LIFE'S BETTER IN THE MOUNTAINS

Wednesday, May 14, 2008

Waterfall Wednesday

Batson Creek and Carson Creek make spectacular twin waterfalls and then converge into one stream. The Carson Creek waterfall is known as Connestee Falls and the Batson Creek waterfall is Lower Batson Creek Falls.

Access to the top of Connestee Falls is easy, a 50-yard walk from a parking lot. Most people think they are looking at Connestee Falls, when in fact they are standing at the top of Connestee Falls and looking at Lower Batson. The view of Connestee Falls itself requires a strenuous hike to the bottom of Batson Creek Falls.

This is Connestee Falls. To the right you can see the end of Lower Batson. At the top of the picture you can see the observation area at the top of the falls. The size of the woman on the deck provides scale for the size of the waterfall. (You may wish to click to enlarge.)
The picture was taken last fall. So far this spring, I haven’t had time to hike down.


This is Lower Batson Creek Falls, taken from the top of Connestee Falls.

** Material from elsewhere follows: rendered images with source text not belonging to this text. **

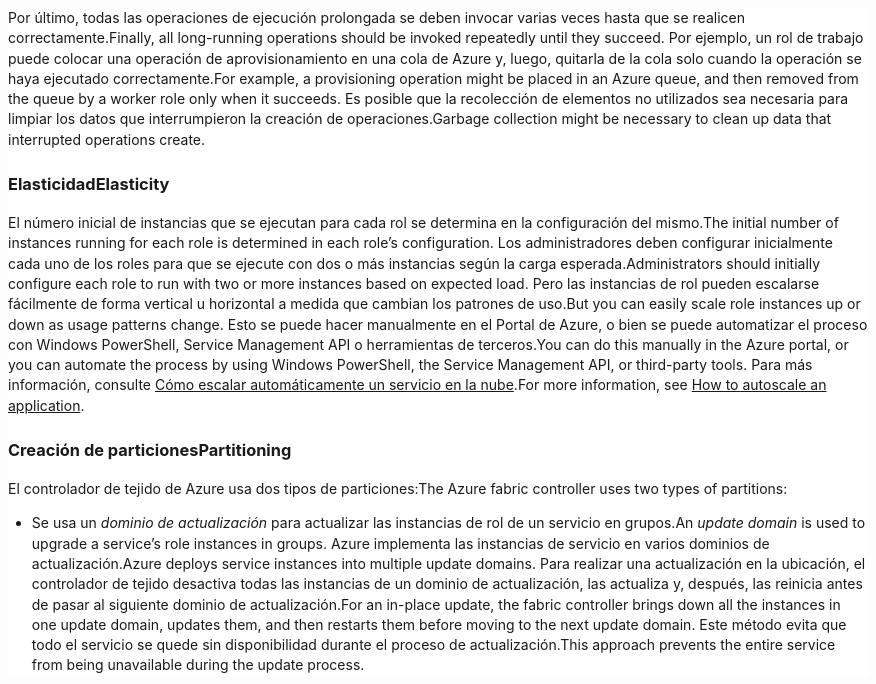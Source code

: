 <span data-ttu-id="bc3d6-138">Por último, todas las operaciones de ejecución prolongada se deben invocar varias veces hasta que se realicen correctamente.</span><span class="sxs-lookup"><span data-stu-id="bc3d6-138">Finally, all long-running operations should be invoked repeatedly until they succeed.</span></span> <span data-ttu-id="bc3d6-139">Por ejemplo, un rol de trabajo puede colocar una operación de aprovisionamiento en una cola de Azure y, luego, quitarla de la cola solo cuando la operación se haya ejecutado correctamente.</span><span class="sxs-lookup"><span data-stu-id="bc3d6-139">For example, a provisioning operation might be placed in an Azure queue, and then removed from the queue by a worker role only when it succeeds.</span></span> <span data-ttu-id="bc3d6-140">Es posible que la recolección de elementos no utilizados sea necesaria para limpiar los datos que interrumpieron la creación de operaciones.</span><span class="sxs-lookup"><span data-stu-id="bc3d6-140">Garbage collection might be necessary to clean up data that interrupted operations create.</span></span>

### <a name="elasticity"></a><span data-ttu-id="bc3d6-141">Elasticidad</span><span class="sxs-lookup"><span data-stu-id="bc3d6-141">Elasticity</span></span>
<span data-ttu-id="bc3d6-142">El número inicial de instancias que se ejecutan para cada rol se determina en la configuración del mismo.</span><span class="sxs-lookup"><span data-stu-id="bc3d6-142">The initial number of instances running for each role is determined in each role’s configuration.</span></span> <span data-ttu-id="bc3d6-143">Los administradores deben configurar inicialmente cada uno de los roles para que se ejecute con dos o más instancias según la carga esperada.</span><span class="sxs-lookup"><span data-stu-id="bc3d6-143">Administrators should initially configure each role to run with two or more instances based on expected load.</span></span> <span data-ttu-id="bc3d6-144">Pero las instancias de rol pueden escalarse fácilmente de forma vertical u horizontal a medida que cambian los patrones de uso.</span><span class="sxs-lookup"><span data-stu-id="bc3d6-144">But you can easily scale role instances up or down as usage patterns change.</span></span> <span data-ttu-id="bc3d6-145">Esto se puede hacer manualmente en el Portal de Azure, o bien se puede automatizar el proceso con Windows PowerShell, Service Management API o herramientas de terceros.</span><span class="sxs-lookup"><span data-stu-id="bc3d6-145">You can do this manually in the Azure portal, or you can automate the process by using Windows PowerShell, the Service Management API, or third-party tools.</span></span> <span data-ttu-id="bc3d6-146">Para más información, consulte [Cómo escalar automáticamente un servicio en la nube](/azure/cloud-services/cloud-services-how-to-scale/).</span><span class="sxs-lookup"><span data-stu-id="bc3d6-146">For more information, see [How to autoscale an application](/azure/cloud-services/cloud-services-how-to-scale/).</span></span>

### <a name="partitioning"></a><span data-ttu-id="bc3d6-147">Creación de particiones</span><span class="sxs-lookup"><span data-stu-id="bc3d6-147">Partitioning</span></span>
<span data-ttu-id="bc3d6-148">El controlador de tejido de Azure usa dos tipos de particiones:</span><span class="sxs-lookup"><span data-stu-id="bc3d6-148">The Azure fabric controller uses two types of partitions:</span></span>

* <span data-ttu-id="bc3d6-149">Se usa un *dominio de actualización* para actualizar las instancias de rol de un servicio en grupos.</span><span class="sxs-lookup"><span data-stu-id="bc3d6-149">An *update domain* is used to upgrade a service’s role instances in groups.</span></span> <span data-ttu-id="bc3d6-150">Azure implementa las instancias de servicio en varios dominios de actualización.</span><span class="sxs-lookup"><span data-stu-id="bc3d6-150">Azure deploys service instances into multiple update domains.</span></span> <span data-ttu-id="bc3d6-151">Para realizar una actualización en la ubicación, el controlador de tejido desactiva todas las instancias de un dominio de actualización, las actualiza y, después, las reinicia antes de pasar al siguiente dominio de actualización.</span><span class="sxs-lookup"><span data-stu-id="bc3d6-151">For an in-place update, the fabric controller brings down all the instances in one update domain, updates them, and then restarts them before moving to the next update domain.</span></span> <span data-ttu-id="bc3d6-152">Este método evita que todo el servicio se quede sin disponibilidad durante el proceso de actualización.</span><span class="sxs-lookup"><span data-stu-id="bc3d6-152">This approach prevents the entire service from being unavailable during the update process.</span></span>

In the middle right you can see the steps from which the preceding picture was taken. (You may need to click to enlarge.)

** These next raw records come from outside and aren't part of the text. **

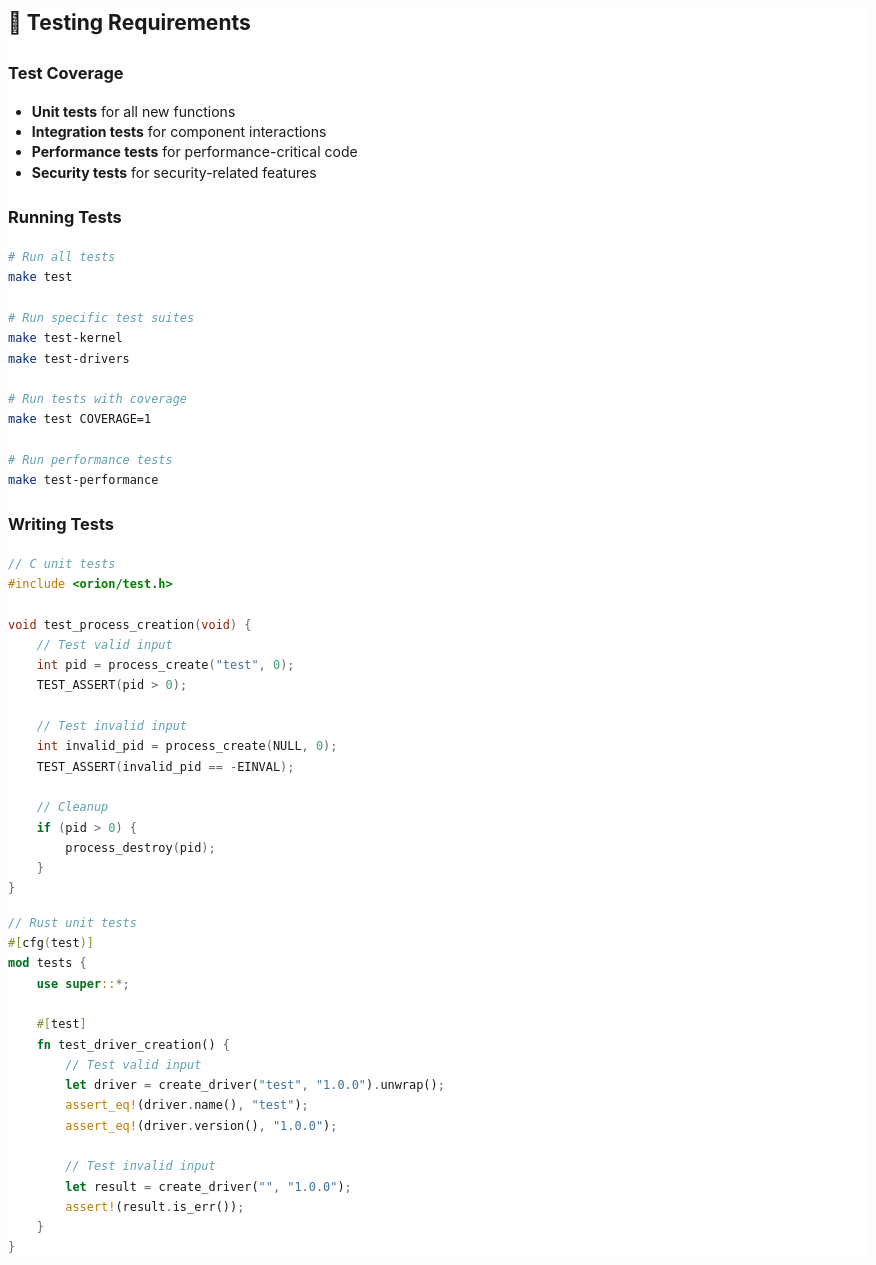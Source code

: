
## 🧪 **Testing Requirements**

### **Test Coverage**
- **Unit tests** for all new functions
- **Integration tests** for component interactions
- **Performance tests** for performance-critical code
- **Security tests** for security-related features

### **Running Tests**
```bash
# Run all tests
make test

# Run specific test suites
make test-kernel
make test-drivers

# Run tests with coverage
make test COVERAGE=1

# Run performance tests
make test-performance
```

### **Writing Tests**
```c
// C unit tests
#include <orion/test.h>

void test_process_creation(void) {
    // Test valid input
    int pid = process_create("test", 0);
    TEST_ASSERT(pid > 0);
    
    // Test invalid input
    int invalid_pid = process_create(NULL, 0);
    TEST_ASSERT(invalid_pid == -EINVAL);
    
    // Cleanup
    if (pid > 0) {
        process_destroy(pid);
    }
}
```

```rust
// Rust unit tests
#[cfg(test)]
mod tests {
    use super::*;
    
    #[test]
    fn test_driver_creation() {
        // Test valid input
        let driver = create_driver("test", "1.0.0").unwrap();
        assert_eq!(driver.name(), "test");
        assert_eq!(driver.version(), "1.0.0");
        
        // Test invalid input
        let result = create_driver("", "1.0.0");
        assert!(result.is_err());
    }
}
```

It amazes me that the two creeks making these waterfalls are small. They meander down, collect in pools and then take the gigantic plunge over the rocks.

This is Batson Creek.
This picture was also taken during a fall hike to the bottom of the falls.
This is Carson Creek, less than 25 yards from the top of Connestee Falls.
Connestee Falls is privately owned, but the owner allows public access to the top of the falls. Negotiations are underway to have the falls purchased by the Carolina Mountain Land Conservancy.

Lower Batson Creek Falls lies entirely within my community and I own part of it. (In reality the land is green space owned by the Property Owner’s Association, and since I’m a property owner, I own a tiny portion of the falls.)

No waterfall story could possibly be complete without the ubiquitous Indian princess legend. Folklore tells us that Princess Connestee (from the Cherokee Nation) leapt from the top of the 110-foot falls to her death on the rocks below. She jumped for the same reasons all folklore jumpers take the plunge – loss of a lover. Her English husband returned to England and she was so heart-broken she just couldn’t go on. As is the case in most legends, there isn’t much evidence to support the truth of it. It is said that if you go to Connestee Falls at midnight during a full moon you can hear Indian chants rising from the gorge at the foot of the falls.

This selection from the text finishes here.